**Task goal**
Leaving every picture out, please return exactly the lines from the top of the material below through the line with "Combination of date", both included.

**Records for the task**
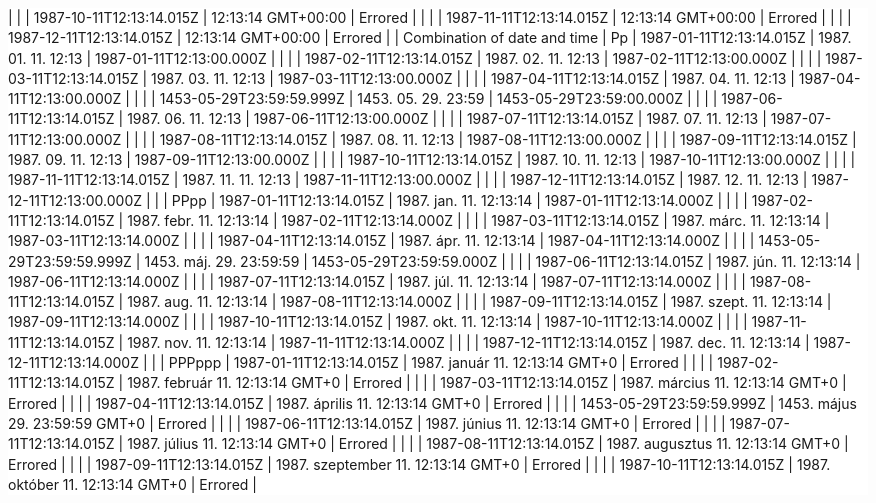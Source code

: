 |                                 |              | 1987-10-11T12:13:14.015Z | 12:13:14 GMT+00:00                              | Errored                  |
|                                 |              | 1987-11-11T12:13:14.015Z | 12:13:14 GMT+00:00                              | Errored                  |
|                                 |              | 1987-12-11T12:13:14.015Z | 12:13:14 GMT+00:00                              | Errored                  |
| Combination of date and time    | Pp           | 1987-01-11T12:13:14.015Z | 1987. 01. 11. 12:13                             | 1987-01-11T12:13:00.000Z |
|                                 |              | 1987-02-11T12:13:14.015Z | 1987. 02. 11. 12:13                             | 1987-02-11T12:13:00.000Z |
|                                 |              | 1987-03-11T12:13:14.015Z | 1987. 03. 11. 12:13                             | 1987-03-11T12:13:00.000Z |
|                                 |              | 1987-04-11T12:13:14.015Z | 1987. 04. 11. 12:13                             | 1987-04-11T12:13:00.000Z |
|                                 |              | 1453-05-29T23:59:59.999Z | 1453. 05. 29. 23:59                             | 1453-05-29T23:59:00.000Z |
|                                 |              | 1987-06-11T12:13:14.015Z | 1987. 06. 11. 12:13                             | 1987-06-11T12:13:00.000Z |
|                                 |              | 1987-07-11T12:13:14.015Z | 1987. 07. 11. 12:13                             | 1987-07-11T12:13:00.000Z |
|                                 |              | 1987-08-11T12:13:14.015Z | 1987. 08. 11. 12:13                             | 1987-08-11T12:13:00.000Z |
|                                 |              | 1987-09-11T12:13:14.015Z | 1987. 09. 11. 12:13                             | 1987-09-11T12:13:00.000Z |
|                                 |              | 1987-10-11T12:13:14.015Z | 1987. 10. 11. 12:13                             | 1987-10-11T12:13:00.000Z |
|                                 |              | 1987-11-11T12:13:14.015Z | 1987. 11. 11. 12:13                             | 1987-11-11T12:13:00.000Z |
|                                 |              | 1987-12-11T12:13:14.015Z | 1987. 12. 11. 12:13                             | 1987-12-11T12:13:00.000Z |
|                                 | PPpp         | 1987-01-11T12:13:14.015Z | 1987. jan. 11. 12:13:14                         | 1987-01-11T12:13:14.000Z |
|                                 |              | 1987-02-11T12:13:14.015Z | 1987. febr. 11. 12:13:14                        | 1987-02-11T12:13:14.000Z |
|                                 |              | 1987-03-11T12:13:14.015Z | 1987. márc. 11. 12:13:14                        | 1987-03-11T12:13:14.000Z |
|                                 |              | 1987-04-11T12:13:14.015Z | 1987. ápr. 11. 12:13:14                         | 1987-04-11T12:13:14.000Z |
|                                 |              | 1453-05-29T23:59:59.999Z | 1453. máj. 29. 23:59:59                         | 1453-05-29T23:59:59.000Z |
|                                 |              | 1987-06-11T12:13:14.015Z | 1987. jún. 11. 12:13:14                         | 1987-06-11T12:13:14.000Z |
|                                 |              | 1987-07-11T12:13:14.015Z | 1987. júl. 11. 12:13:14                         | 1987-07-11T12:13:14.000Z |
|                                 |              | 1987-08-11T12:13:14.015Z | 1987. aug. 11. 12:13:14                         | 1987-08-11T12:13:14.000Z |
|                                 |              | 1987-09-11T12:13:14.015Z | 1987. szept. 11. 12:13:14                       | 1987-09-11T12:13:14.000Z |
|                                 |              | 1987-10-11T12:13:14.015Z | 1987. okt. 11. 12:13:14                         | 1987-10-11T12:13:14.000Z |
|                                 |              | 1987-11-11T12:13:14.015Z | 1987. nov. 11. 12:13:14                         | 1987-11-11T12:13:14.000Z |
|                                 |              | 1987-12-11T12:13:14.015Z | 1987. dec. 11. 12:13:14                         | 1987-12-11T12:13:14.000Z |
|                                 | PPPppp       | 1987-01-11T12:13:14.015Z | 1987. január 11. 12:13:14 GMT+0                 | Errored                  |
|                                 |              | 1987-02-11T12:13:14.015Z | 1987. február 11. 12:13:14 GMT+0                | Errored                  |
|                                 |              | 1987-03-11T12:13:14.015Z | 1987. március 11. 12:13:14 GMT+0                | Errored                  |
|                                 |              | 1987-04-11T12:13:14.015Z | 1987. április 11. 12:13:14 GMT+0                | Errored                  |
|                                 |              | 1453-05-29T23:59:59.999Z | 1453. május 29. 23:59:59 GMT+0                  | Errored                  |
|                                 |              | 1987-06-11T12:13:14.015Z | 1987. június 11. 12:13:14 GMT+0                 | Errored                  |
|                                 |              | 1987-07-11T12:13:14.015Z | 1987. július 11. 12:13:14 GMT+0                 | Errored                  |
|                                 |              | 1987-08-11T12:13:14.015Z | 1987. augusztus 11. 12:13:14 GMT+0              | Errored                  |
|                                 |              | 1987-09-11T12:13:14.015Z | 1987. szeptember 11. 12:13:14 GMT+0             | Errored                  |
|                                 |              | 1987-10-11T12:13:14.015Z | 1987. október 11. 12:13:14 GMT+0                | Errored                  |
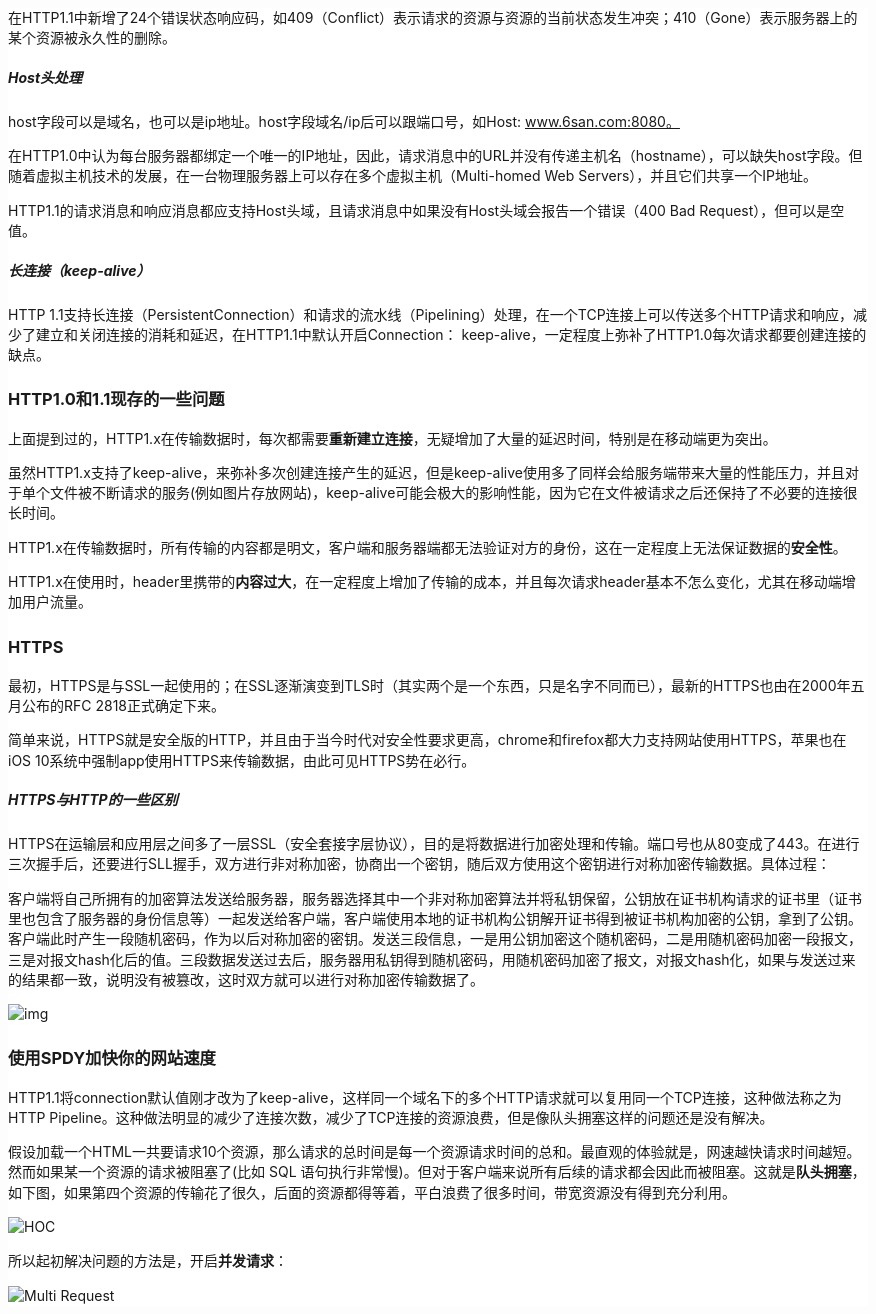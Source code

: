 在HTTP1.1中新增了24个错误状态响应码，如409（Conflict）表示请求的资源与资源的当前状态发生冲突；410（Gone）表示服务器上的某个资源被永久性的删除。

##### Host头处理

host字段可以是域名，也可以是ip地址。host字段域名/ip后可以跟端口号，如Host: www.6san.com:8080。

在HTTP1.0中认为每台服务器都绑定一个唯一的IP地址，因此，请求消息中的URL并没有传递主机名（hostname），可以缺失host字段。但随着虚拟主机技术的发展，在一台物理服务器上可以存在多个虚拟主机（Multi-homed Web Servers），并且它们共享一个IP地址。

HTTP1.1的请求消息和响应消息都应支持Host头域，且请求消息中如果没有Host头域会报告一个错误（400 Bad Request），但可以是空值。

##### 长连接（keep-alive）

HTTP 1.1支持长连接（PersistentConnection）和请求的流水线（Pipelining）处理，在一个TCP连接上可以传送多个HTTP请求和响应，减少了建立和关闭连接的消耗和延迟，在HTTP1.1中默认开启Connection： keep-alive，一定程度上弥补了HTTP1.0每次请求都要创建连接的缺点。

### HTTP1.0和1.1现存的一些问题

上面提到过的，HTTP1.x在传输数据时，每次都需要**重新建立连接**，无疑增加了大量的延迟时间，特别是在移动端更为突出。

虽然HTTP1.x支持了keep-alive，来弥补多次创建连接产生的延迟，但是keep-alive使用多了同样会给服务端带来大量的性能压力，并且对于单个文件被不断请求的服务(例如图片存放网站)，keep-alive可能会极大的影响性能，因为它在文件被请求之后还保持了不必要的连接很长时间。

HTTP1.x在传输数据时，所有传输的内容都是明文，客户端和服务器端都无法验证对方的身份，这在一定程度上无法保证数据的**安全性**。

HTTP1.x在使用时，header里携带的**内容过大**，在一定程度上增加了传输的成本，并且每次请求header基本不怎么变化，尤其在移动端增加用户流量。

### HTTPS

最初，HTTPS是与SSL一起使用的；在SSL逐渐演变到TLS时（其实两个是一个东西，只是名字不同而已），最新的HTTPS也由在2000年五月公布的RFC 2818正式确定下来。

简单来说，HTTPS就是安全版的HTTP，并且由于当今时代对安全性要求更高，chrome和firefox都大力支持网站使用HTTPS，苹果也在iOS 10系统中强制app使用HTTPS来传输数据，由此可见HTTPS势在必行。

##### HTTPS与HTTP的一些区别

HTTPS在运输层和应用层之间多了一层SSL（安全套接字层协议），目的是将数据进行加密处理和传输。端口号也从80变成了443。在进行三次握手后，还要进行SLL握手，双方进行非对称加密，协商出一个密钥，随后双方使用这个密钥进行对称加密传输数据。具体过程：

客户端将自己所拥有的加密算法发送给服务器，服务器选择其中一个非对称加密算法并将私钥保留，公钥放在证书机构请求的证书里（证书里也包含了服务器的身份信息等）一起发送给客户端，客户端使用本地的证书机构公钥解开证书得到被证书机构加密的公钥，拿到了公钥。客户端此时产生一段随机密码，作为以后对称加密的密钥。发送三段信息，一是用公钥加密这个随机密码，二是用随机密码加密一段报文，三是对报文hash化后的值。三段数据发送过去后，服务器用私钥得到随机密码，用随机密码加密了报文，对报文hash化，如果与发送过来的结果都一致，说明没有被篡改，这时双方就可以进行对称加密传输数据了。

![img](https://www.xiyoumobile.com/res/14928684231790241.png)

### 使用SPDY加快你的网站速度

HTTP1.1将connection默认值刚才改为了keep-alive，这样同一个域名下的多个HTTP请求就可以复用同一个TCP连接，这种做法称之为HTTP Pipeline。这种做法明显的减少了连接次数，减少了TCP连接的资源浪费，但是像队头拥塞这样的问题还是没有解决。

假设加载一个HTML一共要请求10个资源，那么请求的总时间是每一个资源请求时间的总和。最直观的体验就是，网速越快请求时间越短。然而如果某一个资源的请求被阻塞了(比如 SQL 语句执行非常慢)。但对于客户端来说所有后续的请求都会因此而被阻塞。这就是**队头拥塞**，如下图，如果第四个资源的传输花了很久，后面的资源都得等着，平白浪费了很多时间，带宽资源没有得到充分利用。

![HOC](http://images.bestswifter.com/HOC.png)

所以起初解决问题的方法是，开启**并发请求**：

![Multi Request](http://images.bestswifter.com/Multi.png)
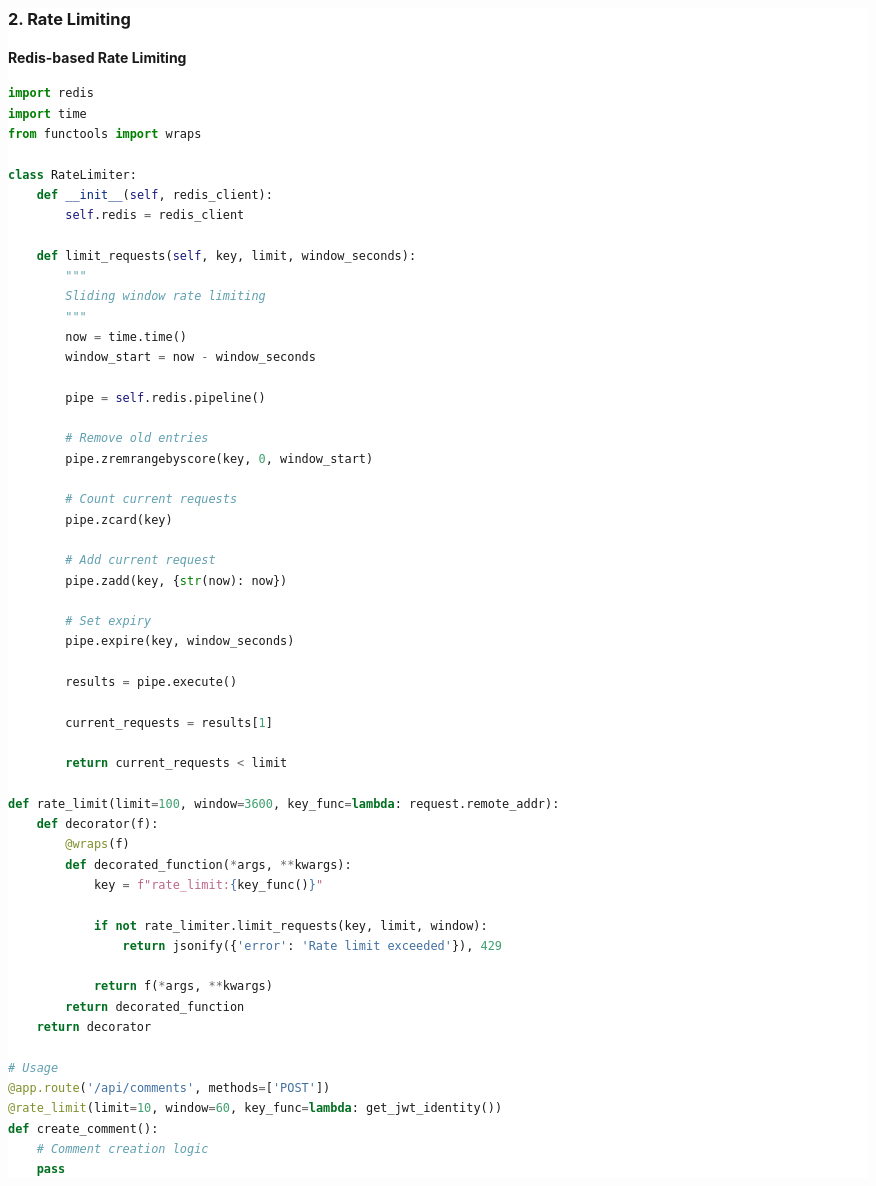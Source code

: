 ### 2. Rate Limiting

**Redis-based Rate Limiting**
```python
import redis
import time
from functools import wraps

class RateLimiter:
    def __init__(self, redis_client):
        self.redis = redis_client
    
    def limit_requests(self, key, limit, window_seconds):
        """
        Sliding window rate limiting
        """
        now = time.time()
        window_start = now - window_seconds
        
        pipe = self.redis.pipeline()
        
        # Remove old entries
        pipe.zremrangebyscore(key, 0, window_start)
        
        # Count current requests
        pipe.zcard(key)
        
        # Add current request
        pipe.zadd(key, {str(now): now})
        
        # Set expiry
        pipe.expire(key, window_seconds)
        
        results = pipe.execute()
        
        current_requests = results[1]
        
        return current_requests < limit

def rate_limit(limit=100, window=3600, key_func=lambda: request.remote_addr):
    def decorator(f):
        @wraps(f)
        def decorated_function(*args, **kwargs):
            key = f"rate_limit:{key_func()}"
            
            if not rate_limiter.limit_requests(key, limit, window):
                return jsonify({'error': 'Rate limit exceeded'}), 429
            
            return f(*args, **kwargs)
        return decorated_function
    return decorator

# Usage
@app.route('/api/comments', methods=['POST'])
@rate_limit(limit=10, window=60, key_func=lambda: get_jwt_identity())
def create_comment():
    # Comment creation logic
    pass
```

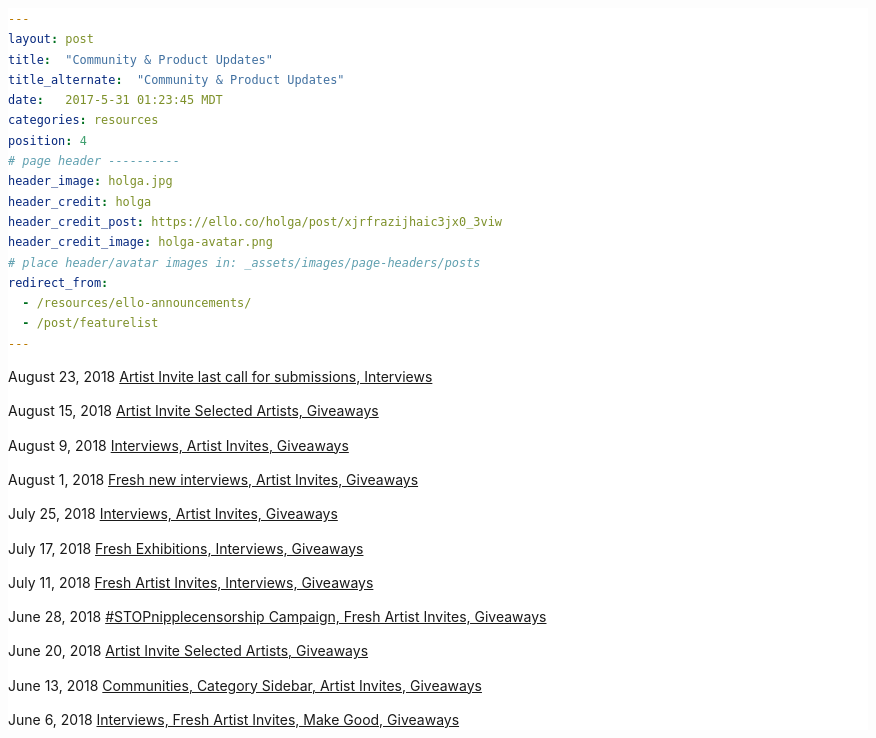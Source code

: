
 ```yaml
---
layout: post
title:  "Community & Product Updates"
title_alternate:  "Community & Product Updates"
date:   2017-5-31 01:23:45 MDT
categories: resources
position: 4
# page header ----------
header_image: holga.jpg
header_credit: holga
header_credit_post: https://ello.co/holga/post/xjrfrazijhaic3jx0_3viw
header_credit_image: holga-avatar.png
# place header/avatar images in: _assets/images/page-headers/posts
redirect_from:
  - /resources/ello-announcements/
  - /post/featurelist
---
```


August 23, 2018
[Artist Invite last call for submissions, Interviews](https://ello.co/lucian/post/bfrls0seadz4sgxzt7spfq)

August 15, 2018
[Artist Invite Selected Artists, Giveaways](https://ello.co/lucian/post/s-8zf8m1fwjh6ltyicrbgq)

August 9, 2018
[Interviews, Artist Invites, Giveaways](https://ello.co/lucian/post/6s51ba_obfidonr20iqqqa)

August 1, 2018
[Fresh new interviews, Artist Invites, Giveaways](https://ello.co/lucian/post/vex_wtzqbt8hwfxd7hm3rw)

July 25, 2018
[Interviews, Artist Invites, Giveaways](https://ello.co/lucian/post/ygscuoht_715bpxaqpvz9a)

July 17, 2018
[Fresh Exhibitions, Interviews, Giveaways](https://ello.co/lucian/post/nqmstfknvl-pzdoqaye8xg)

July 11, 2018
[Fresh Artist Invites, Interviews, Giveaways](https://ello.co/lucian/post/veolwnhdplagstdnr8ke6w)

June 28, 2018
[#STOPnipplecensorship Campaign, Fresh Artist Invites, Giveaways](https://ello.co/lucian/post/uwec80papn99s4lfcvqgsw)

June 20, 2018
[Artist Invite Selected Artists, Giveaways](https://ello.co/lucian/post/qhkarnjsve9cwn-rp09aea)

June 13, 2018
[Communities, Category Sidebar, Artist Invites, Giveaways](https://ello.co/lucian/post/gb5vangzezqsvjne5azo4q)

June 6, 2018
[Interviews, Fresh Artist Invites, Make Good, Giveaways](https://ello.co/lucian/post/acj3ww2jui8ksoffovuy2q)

**Answer to the exercise**
Source code

: |                                 |              | 1987-10-11T12:13:14.015Z | 12:13:14 GMT+00:00                              | Errored                  |
|                                 |              | 1987-11-11T12:13:14.015Z | 12:13:14 GMT+00:00                              | Errored                  |
|                                 |              | 1987-12-11T12:13:14.015Z | 12:13:14 GMT+00:00                              | Errored                  |
| Combination of date and time    | Pp           | 1987-01-11T12:13:14.015Z | 1987. 01. 11. 12:13                             | 1987-01-11T12:13:00.000Z |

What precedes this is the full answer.